Records excerpted from a collection
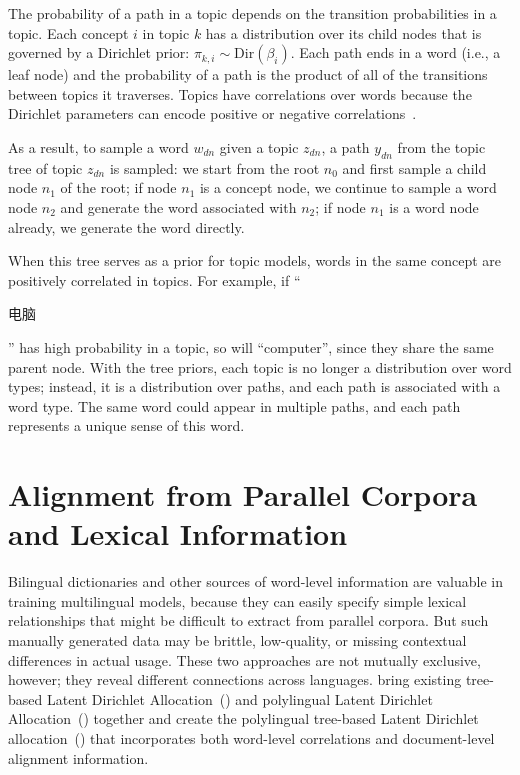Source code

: The probability of a path in a topic depends on the transition
probabilities in a topic.  Each concept $i$ in topic $k$ has a
distribution over its child nodes that is governed by a Dirichlet prior:
$\pi_{k,i} \sim \text{Dir}(\beta_{i})$.  Each path ends in a word
(i.e., a leaf node) and the probability of a path is the product of
all of the transitions between topics it traverses. Topics have
correlations over words because the Dirichlet parameters can encode
positive or negative correlations~\citep{andrzejewski-09}.

As a result, to sample a word $w_{dn}$ given a topic $z_{dn}$, a path
$y_{dn}$ from the topic tree of topic $z_{dn}$ is sampled: we start
from the root $n_0$ and first sample a child node $n_1$ of the root;
if node $n_1$ is a concept node, we continue to sample a word node
$n_2$ and generate the word associated with $n_2$; if node $n_1$ is a
word node already, we generate the word directly.

When this tree serves as a prior for topic models, words in the same
concept are positively correlated in topics.  For example, if
``\begin{CJK*}{UTF8}{gbsn}电脑\end{CJK*}'' has high probability in a
  topic, so will ``computer'', since they share the same parent
  node. With the tree priors, each topic is no longer a distribution
  over word types; instead, it is a distribution over paths, and each
  path is associated with a word type.  The same word could appear in
  multiple paths, and each path represents a unique sense of this
  word.

\section{Alignment from Parallel Corpora and Lexical Information}

Bilingual dictionaries and other sources of word-level information are 
valuable in training multilingual models, because they can easily specify 
simple lexical relationships that might be difficult to extract from parallel corpora.
But such manually generated data may be brittle, low-quality, or missing contextual differences in actual usage.
These two approaches are not mutually exclusive, however; they reveal
different connections across languages. \citet{hu-14} bring existing
tree-based Latent Dirichlet Allocation~(\tlda{}) and polylingual Latent Dirichlet 
Allocation~(\plda{}) together and create the polylingual tree-based Latent Dirichlet 
allocation~(\ptlda{}) that incorporates both word-level correlations and
document-level alignment information.

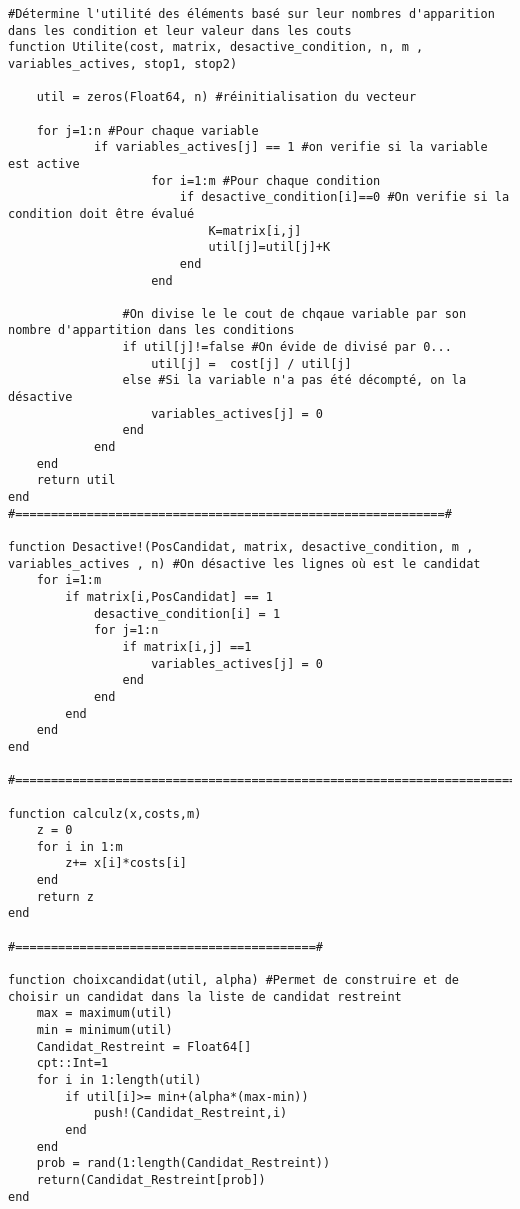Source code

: \documentclass[10pt]{article}
\begin{document}
{\begin{lstlisting}
#Détermine l'utilité des éléments basé sur leur nombres d'apparition dans les condition et leur valeur dans les couts
function Utilite(cost, matrix, desactive_condition, n, m , variables_actives, stop1, stop2)

    util = zeros(Float64, n) #réinitialisation du vecteur

    for j=1:n #Pour chaque variable
            if variables_actives[j] == 1 #on verifie si la variable est active
                    for i=1:m #Pour chaque condition
                        if desactive_condition[i]==0 #On verifie si la condition doit être évalué
                            K=matrix[i,j]
                            util[j]=util[j]+K
                        end
                    end

                #On divise le le cout de chqaue variable par son nombre d'appartition dans les conditions
                if util[j]!=false #On évide de divisé par 0...
                    util[j] =  cost[j] / util[j]
                else #Si la variable n'a pas été décompté, on la désactive
                    variables_actives[j] = 0
                end
            end
    end
    return util
end
#============================================================#

function Desactive!(PosCandidat, matrix, desactive_condition, m , variables_actives , n) #On désactive les lignes où est le candidat
    for i=1:m
        if matrix[i,PosCandidat] == 1
            desactive_condition[i] = 1
            for j=1:n
                if matrix[i,j] ==1
                    variables_actives[j] = 0
                end
            end
        end
    end
end

#=========================================================================#

function calculz(x,costs,m)
    z = 0
    for i in 1:m
        z+= x[i]*costs[i]
    end
    return z
end

#==========================================#

function choixcandidat(util, alpha) #Permet de construire et de choisir un candidat dans la liste de candidat restreint
    max = maximum(util)
    min = minimum(util)
    Candidat_Restreint = Float64[]
    cpt::Int=1
    for i in 1:length(util)
        if util[i]>= min+(alpha*(max-min))
            push!(Candidat_Restreint,i)
        end
    end
    prob = rand(1:length(Candidat_Restreint))
    return(Candidat_Restreint[prob])
end

\end{lstlisting}
}
%
%
\end{document}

__What needs to be done__
Write down exactly the span of lines above from the one containing "on the transition" to the one containing "Parallel Corpora and", both ends included.

__Written answer__
: The probability of a path in a topic depends on the transition
probabilities in a topic.  Each concept $i$ in topic $k$ has a
distribution over its child nodes that is governed by a Dirichlet prior:
$\pi_{k,i} \sim \text{Dir}(\beta_{i})$.  Each path ends in a word
(i.e., a leaf node) and the probability of a path is the product of
all of the transitions between topics it traverses. Topics have
correlations over words because the Dirichlet parameters can encode
positive or negative correlations~\citep{andrzejewski-09}.

As a result, to sample a word $w_{dn}$ given a topic $z_{dn}$, a path
$y_{dn}$ from the topic tree of topic $z_{dn}$ is sampled: we start
from the root $n_0$ and first sample a child node $n_1$ of the root;
if node $n_1$ is a concept node, we continue to sample a word node
$n_2$ and generate the word associated with $n_2$; if node $n_1$ is a
word node already, we generate the word directly.

When this tree serves as a prior for topic models, words in the same
concept are positively correlated in topics.  For example, if
``\begin{CJK*}{UTF8}{gbsn}电脑\end{CJK*}'' has high probability in a
  topic, so will ``computer'', since they share the same parent
  node. With the tree priors, each topic is no longer a distribution
  over word types; instead, it is a distribution over paths, and each
  path is associated with a word type.  The same word could appear in
  multiple paths, and each path represents a unique sense of this
  word.

\section{Alignment from Parallel Corpora and Lexical Information}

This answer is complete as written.